→ **WHAT TO WORK ON**: Please copy every line of the records below that holds the word "also".

Stored data entries
##########

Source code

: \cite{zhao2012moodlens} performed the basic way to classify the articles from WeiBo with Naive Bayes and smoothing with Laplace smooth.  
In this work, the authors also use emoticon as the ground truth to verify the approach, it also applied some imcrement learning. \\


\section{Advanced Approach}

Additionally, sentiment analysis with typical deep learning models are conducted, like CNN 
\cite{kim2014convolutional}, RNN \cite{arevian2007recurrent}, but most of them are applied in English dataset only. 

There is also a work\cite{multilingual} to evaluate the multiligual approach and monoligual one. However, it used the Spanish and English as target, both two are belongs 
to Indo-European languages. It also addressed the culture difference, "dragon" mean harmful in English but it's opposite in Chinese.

##########

→ **TASK RESULT**:
In this work, the authors also use emoticon as the ground truth to verify the approach, it also applied some imcrement learning. \\
There is also a work\cite{multilingual} to evaluate the multiligual approach and monoligual one. However, it used the Spanish and English as target, both two are belongs 
to Indo-European languages. It also addressed the culture difference, "dragon" mean harmful in English but it's opposite in Chinese.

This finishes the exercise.